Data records
────
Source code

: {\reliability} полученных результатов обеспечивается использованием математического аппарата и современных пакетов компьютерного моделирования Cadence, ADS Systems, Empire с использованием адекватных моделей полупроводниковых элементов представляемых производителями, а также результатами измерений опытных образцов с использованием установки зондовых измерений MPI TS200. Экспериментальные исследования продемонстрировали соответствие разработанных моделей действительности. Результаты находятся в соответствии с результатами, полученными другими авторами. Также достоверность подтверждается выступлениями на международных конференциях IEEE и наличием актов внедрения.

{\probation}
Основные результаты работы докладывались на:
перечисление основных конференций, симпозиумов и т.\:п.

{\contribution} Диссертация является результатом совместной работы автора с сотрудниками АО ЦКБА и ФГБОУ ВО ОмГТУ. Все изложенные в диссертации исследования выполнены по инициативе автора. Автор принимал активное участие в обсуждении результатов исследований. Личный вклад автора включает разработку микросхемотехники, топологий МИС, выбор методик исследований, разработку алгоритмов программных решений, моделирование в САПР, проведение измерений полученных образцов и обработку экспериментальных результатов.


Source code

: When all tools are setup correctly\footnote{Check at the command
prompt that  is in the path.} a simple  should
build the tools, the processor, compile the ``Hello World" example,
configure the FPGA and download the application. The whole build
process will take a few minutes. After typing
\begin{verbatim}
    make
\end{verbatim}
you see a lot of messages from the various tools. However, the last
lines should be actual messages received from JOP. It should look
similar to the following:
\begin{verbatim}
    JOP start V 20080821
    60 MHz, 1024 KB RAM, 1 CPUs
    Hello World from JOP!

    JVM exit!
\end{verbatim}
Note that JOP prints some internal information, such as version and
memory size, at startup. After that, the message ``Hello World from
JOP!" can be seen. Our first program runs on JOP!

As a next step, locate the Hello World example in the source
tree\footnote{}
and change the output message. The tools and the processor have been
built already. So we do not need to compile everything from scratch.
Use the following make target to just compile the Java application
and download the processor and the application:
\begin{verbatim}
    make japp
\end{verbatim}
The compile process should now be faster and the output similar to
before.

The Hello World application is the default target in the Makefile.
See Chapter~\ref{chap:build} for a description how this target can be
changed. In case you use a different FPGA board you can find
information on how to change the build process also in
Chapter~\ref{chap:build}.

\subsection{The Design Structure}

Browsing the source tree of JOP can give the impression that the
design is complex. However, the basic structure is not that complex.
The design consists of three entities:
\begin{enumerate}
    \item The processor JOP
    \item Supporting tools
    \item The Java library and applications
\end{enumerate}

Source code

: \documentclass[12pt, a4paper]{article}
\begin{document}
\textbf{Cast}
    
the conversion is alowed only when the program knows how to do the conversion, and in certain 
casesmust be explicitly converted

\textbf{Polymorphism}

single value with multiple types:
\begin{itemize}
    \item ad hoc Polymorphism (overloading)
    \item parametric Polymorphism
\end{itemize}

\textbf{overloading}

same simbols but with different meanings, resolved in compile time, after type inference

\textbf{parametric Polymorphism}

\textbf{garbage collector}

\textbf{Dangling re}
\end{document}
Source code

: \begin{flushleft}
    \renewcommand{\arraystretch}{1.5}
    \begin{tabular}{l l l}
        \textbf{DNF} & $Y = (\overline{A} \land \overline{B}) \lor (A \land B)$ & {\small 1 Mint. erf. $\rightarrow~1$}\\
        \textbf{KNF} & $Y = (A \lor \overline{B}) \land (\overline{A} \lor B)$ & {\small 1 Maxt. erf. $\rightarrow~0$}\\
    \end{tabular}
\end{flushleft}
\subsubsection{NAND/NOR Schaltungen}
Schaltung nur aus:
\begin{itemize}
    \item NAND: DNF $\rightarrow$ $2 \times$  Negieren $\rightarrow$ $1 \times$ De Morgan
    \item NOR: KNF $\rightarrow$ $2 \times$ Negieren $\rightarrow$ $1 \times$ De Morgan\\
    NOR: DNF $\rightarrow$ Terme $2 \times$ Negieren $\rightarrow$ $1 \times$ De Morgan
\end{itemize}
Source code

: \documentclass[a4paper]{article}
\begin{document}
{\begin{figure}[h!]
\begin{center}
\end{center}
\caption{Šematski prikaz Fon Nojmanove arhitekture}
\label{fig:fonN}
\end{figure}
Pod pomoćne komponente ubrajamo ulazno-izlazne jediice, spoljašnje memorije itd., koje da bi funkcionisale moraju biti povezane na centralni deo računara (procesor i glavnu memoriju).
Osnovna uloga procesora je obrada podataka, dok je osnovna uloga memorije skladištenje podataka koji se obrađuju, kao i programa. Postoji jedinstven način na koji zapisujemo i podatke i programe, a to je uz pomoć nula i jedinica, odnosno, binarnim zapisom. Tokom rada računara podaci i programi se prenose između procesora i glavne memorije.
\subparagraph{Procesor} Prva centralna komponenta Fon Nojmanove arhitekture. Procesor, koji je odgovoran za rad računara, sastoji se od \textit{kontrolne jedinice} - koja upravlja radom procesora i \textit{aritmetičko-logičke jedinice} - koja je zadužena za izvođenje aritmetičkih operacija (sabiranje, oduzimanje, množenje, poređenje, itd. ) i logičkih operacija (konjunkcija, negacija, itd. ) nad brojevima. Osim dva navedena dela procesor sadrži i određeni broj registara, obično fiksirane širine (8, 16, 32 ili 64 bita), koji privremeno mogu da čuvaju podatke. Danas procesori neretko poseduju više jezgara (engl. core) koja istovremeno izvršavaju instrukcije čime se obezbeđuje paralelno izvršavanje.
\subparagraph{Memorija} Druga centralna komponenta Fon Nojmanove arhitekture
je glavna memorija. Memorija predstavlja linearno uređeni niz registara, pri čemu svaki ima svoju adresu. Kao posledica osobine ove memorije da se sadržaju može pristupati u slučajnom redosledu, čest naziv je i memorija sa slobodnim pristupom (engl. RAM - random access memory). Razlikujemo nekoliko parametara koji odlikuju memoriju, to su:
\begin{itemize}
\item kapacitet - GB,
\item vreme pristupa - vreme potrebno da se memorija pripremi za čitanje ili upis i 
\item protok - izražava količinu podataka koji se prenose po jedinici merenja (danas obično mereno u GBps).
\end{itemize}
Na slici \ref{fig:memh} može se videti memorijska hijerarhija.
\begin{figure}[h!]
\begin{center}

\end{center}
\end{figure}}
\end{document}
────
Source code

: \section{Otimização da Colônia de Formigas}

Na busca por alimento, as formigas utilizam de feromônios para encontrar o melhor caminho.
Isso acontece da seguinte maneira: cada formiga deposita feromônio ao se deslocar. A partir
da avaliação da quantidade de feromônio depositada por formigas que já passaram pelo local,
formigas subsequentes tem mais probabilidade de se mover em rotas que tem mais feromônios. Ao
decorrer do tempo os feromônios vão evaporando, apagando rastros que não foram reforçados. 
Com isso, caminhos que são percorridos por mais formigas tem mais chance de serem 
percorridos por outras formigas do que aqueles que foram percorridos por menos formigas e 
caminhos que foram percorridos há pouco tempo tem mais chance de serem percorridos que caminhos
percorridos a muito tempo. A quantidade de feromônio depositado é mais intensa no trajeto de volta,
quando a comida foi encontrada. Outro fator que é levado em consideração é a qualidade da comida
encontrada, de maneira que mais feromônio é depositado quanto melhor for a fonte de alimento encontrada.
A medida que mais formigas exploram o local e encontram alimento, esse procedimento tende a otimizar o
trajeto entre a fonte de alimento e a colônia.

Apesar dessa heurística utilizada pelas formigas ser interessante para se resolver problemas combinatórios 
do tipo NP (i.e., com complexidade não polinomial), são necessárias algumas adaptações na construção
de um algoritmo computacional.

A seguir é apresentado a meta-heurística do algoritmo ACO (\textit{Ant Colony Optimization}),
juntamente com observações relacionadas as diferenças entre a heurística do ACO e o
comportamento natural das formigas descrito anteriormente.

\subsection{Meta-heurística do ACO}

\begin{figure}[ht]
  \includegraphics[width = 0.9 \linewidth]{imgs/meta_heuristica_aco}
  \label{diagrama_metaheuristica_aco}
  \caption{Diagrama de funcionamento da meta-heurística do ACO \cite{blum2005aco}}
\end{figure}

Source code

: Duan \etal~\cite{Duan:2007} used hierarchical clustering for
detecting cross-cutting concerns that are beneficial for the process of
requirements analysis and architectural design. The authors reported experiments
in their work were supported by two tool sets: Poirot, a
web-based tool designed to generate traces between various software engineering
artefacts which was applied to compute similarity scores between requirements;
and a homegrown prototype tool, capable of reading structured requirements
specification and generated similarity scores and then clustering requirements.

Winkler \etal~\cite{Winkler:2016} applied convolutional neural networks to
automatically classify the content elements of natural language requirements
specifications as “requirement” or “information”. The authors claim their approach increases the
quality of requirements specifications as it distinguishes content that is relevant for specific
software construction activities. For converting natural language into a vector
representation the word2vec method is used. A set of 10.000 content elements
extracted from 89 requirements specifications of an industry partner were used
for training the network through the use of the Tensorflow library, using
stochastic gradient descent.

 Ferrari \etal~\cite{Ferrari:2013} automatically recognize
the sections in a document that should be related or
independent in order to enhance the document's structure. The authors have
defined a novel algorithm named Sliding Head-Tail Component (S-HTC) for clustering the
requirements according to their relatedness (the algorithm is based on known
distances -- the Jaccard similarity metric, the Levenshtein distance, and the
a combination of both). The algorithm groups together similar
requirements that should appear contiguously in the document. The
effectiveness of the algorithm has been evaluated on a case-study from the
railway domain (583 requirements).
────
| Required action |
From the entries above, print the lines beginning at the one with "Основные результаты работы" and stopping after the one with "you see a lot", exactly as written and with nothing else.

| Solution to this exercise |
Основные результаты работы докладывались на:
перечисление основных конференций, симпозиумов и т.\:п.

{\contribution} Диссертация является результатом совместной работы автора с сотрудниками АО ЦКБА и ФГБОУ ВО ОмГТУ. Все изложенные в диссертации исследования выполнены по инициативе автора. Автор принимал активное участие в обсуждении результатов исследований. Личный вклад автора включает разработку микросхемотехники, топологий МИС, выбор методик исследований, разработку алгоритмов программных решений, моделирование в САПР, проведение измерений полученных образцов и обработку экспериментальных результатов.


Source code

: When all tools are setup correctly\footnote{Check at the command
prompt that  is in the path.} a simple  should
build the tools, the processor, compile the ``Hello World" example,
configure the FPGA and download the application. The whole build
process will take a few minutes. After typing
\begin{verbatim}
    make
\end{verbatim}
you see a lot of messages from the various tools. However, the last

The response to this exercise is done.